Step 2: Experimental Design

Population Models

Following Boomsma's (2013) recommendations, the choice of the population models is based on previous Monte Carlo research on the recovery of weak factor loadings to increase the comparability of the experimental results and contribute to their external validity. The generating models are defined on the basis of the models used in Ximénez (2006), which include 12 measured normal variables and models with one, two, and three factors, of which one of the factors is relatively weak. A one-factor model has been included to examine the recovery of a single weak factor when adding the mean structure, and to compare the results to those of the examples provided by Yung and Bentler (1999), which referred only to one-factor models. However, as models with two or three factors would be encountered more often in practice, a study of how the weak factor loadings are recovered in the presence of stronger factors when adding the mean structure to the CFA model is also included. The theoretical values of the parameters for each factorial structure are summarized in the upper section of Table 1.

TABLE 1

Table 1. θ and ν true parameters of generating models.

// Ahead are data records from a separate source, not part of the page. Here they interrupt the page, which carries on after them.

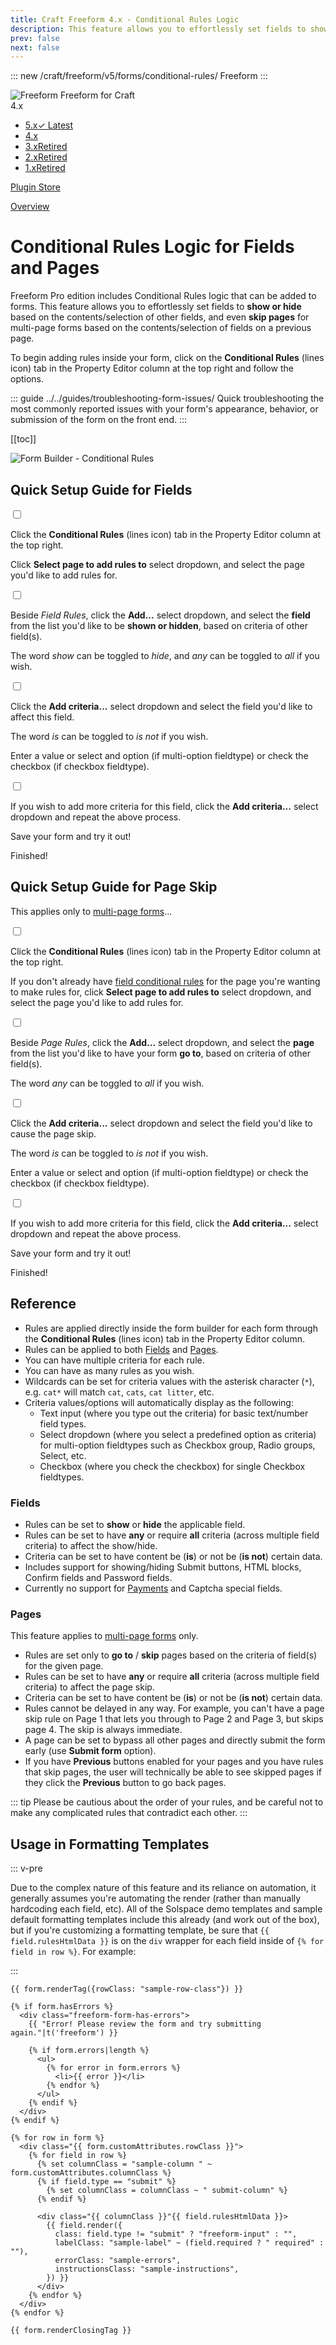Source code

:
 ```yaml
---
title: Craft Freeform 4.x - Conditional Rules Logic
description: This feature allows you to effortlessly set fields to show or hide based on the contents/selection of other fields, and even **skip pages** for multi-page forms based on the contents/selection of fields on a previous page.
prev: false
next: false
---
```


<meta property="og:image" content="https://docs.solspace.com/extras/social/craft/freeform/freeform.png" />

::: new /craft/freeform/v5/forms/conditional-rules/
Freeform
:::

<div id="pr-heading">
    <img src="https://docs.solspace.com/extras/icons/products/freeform-icon.png" alt="Freeform" class="pr-image">
    <span class="pr-name">Freeform</span>
    <span class="pr-category">for Craft</span>
    <div class="pr-v-wrapper">
        <div class="pr-v">
            <span class="pr-v-v">4.x</span>
            <span class="pr-v-arrow arrow down"></span>
        </div>
        <ul class="pr-v-list">
            <li><a href="/craft/freeform/v5/">5.x<span class="pr-v-type pr-latest">✓ Latest</span></a></li>
            <li><a href="/craft/freeform/v4/">4.x</a></li>
            <li><a href="/craft/freeform/v3/">3.x<span class="pr-v-type pr-retired">Retired</span></a></li>
            <li><a href="/craft/freeform/v2/">2.x<span class="pr-v-type pr-retired">Retired</span></a></li>
            <li><a href="/craft/freeform/v1/">1.x<span class="pr-v-type pr-retired">Retired</span></a></li>
        </ul>
    </div>
    <div class="pr-buy">
        <a href="https://plugins.craftcms.com/freeform" class="button button-blue"><span class="external-url">Plugin Store</span></a>
    </div>
</div>

<span class="page-section"><a href="/craft/freeform/v4/overview/">Overview</a></span>

# Conditional Rules Logic for Fields and Pages <Badge type="pro" text="Pro" />

Freeform Pro edition includes Conditional Rules logic that can be added to forms. This feature allows you to effortlessly set fields to **show or hide** based on the contents/selection of other fields, and even **skip pages** for multi-page forms based on the contents/selection of fields on a previous page.

To begin adding rules inside your form, click on the **Conditional Rules** (lines icon) tab in the Property Editor column at the top right and follow the options.

::: guide ../../guides/troubleshooting-form-issues/
Quick troubleshooting the most commonly reported issues with your form's appearance, behavior, or submission of the form on the front end.
:::


[[toc]]


![Form Builder - Conditional Rules](../images/cp/conditional-rules.png)


## Quick Setup Guide for Fields

<div class="step">
<label for="step1"><input type="checkbox" class="step-check" id="step1">

Click the **Conditional Rules** (lines icon) tab in the Property Editor column at the top right.

Click **Select page to add rules to** select dropdown, and select the page you'd like to add rules for.

</label>
</div>

<div class="step">
<label for="step2"><input type="checkbox" class="step-check" id="step2">

Beside *Field Rules*, click the **Add...** select dropdown, and select the **field** from the list you'd like to be **shown or hidden**, based on criteria of other field(s).

The word *show* can be toggled to *hide*, and *any* can be toggled to *all* if you wish.

</label>
</div>

<div class="step">
<label for="step3"><input type="checkbox" class="step-check" id="step3">

Click the **Add criteria...** select dropdown and select the field you'd like to affect this field.

The word *is* can be toggled to *is not* if you wish.

Enter a value or select and option (if multi-option fieldtype) or check the checkbox (if checkbox fieldtype).

</label>
</div>

<div class="step">
<label for="step4"><input type="checkbox" class="step-check" id="step4">

If you wish to add more criteria for this field, click the **Add criteria...** select dropdown and repeat the above process.

Save your form and try it out!

</label>
</div>

<div class="step-finished">Finished!</div>


## Quick Setup Guide for Page Skip

This applies only to [multi-page forms](multi-page-forms.md)...

<div class="step">
<label for="step1b"><input type="checkbox" class="step-check" id="step1b">

Click the **Conditional Rules** (lines icon) tab in the Property Editor column at the top right.

If you don't already have [field conditional rules](#conditional-rules-logic-for-fields-and-pages) for the page you're wanting to make rules for, click **Select page to add rules to** select dropdown, and select the page you'd like to add rules for.

</label>
</div>

<div class="step">
<label for="step2b"><input type="checkbox" class="step-check" id="step2b">

Beside *Page Rules*, click the **Add...** select dropdown, and select the **page** from the list you'd like to have your form **go to**, based on criteria of other field(s).

The word *any* can be toggled to *all* if you wish.

</label>
</div>

<div class="step">
<label for="step3b"><input type="checkbox" class="step-check" id="step3b">

Click the **Add criteria...** select dropdown and select the field you'd like to cause the page skip.

The word *is* can be toggled to *is not* if you wish.

Enter a value or select and option (if multi-option fieldtype) or check the checkbox (if checkbox fieldtype).

</label>
</div>

<div class="step">
<label for="step4b"><input type="checkbox" class="step-check" id="step4b">

If you wish to add more criteria for this field, click the **Add criteria...** select dropdown and repeat the above process.

Save your form and try it out!

</label>
</div>

<div class="step-finished">Finished!</div>


## Reference

* Rules are applied directly inside the form builder for each form through the **Conditional Rules** (lines icon) tab in the Property Editor column.
* Rules can be applied to both [Fields](#fields) and [Pages](#pages).
* You can have multiple criteria for each rule.
* You can have as many rules as you wish.
* Wildcards can be set for criteria values with the asterisk character (`*`), e.g. `cat*` will match `cat`, `cats`, `cat litter`, etc.
* Criteria values/options will automatically display as the following:
	* Text input (where you type out the criteria) for basic text/number field types.
	* Select dropdown (where you select a predefined option as criteria) for multi-option fieldtypes such as Checkbox group, Radio groups, Select, etc.
	* Checkbox (where you check the checkbox) for single Checkbox fieldtypes.


### Fields

* Rules can be set to **show** or **hide** the applicable field.
* Rules can be set to have **any** or require **all** criteria (across multiple field criteria) to affect the show/hide.
* Criteria can be set to have content be (**is**) or not be (**is not**) certain data.
* Includes support for showing/hiding Submit buttons, HTML blocks, Confirm fields and Password fields.
* Currently no support for [Payments](../integrations/payments/README.md) and Captcha special fields.


### Pages

This feature applies to [multi-page forms](multi-page-forms.md) only.

* Rules are set only to **go to** / **skip** pages based on the criteria of field(s) for the given page.
* Rules can be set to have **any** or require **all** criteria (across multiple field criteria) to affect the page skip.
* Criteria can be set to have content be (**is**) or not be (**is not**) certain data.
* Rules cannot be delayed in any way. For example, you can't have a page skip rule on Page 1 that lets you through to Page 2 and Page 3, but skips page 4. The skip is always immediate.
* A page can be set to bypass all other pages and directly submit the form early (use **Submit form** option).
* If you have **Previous** buttons enabled for your pages and you have rules that skip pages, the user will technically be able to see skipped pages if they click the **Previous** button to go back pages.

::: tip
Please be cautious about the order of your rules, and be careful not to make any complicated rules that contradict each other.
:::


## Usage in Formatting Templates

::: v-pre

Due to the complex nature of this feature and its reliance on automation, it generally assumes you're automating the render (rather than manually hardcoding each field, etc). All of the Solspace demo templates and sample default formatting templates include this already (and work out of the box), but if you're customizing a formatting template, be sure that `{{ field.rulesHtmlData }}` is on the `div` wrapper for each field inside of `{% for field in row %}`. For example:

:::

``` twig{25}
{{ form.renderTag({rowClass: "sample-row-class"}) }}

{% if form.hasErrors %}
  <div class="freeform-form-has-errors">
    {{ "Error! Please review the form and try submitting again."|t('freeform') }}

    {% if form.errors|length %}
      <ul>
        {% for error in form.errors %}
          <li>{{ error }}</li>
        {% endfor %}
      </ul>
    {% endif %}
  </div>
{% endif %}

{% for row in form %}
  <div class="{{ form.customAttributes.rowClass }}">
    {% for field in row %}
      {% set columnClass = "sample-column " ~ form.customAttributes.columnClass %}
      {% if field.type == "submit" %}
        {% set columnClass = columnClass ~ " submit-column" %}
      {% endif %}

      <div class="{{ columnClass }}"{{ field.rulesHtmlData }}>
        {{ field.render({
          class: field.type != "submit" ? "freeform-input" : "",
          labelClass: "sample-label" ~ (field.required ? " required" : ""),
          errorClass: "sample-errors",
          instructionsClass: "sample-instructions",
        }) }}
      </div>
    {% endfor %}
  </div>
{% endfor %}

{{ form.renderClosingTag }}
```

Experimental Factors and Response Variables

The independent variables are estimation method (M), sample size (N), constraints in the model (C), and factor correlation (CO). Two estimation methods were considered: maximum likelihood (ML) and unweighted least squares (ULS). Although Yung and Bentler (1999) only considered ML estimation, this study includes ULS estimation because previous research has demonstrated that ML sometimes fails to recover the weak factor loadings when ULS succeeds; the interest in this study lies in exploring if this effect holds when adding the mean structure to the CFA model. Following Boomsma (1982), the smallest sample size chosen was N = 100. Sample sizes of 300 and 500 were used to approximate medium and relatively large sample sizes. Two levels of factor correlation were chosen (null: 0 and moderate: 0.50). Previous research has demonstrated that the recovery of weak factor loadings improves when factors are correlated. Thus, another topic of interest is to examine if this effect holds when adding the mean structure to the CFA model. Finally, several constraints were defined for the mean structure of each corresponding model. The theoretical values of the parameters for the mean structure are summarized in the lower section of Table 1. The one-factor model reflects the case in which the researcher is interested in checking the unidimensionality of a test, a classical measurement assumption in many psychometric models.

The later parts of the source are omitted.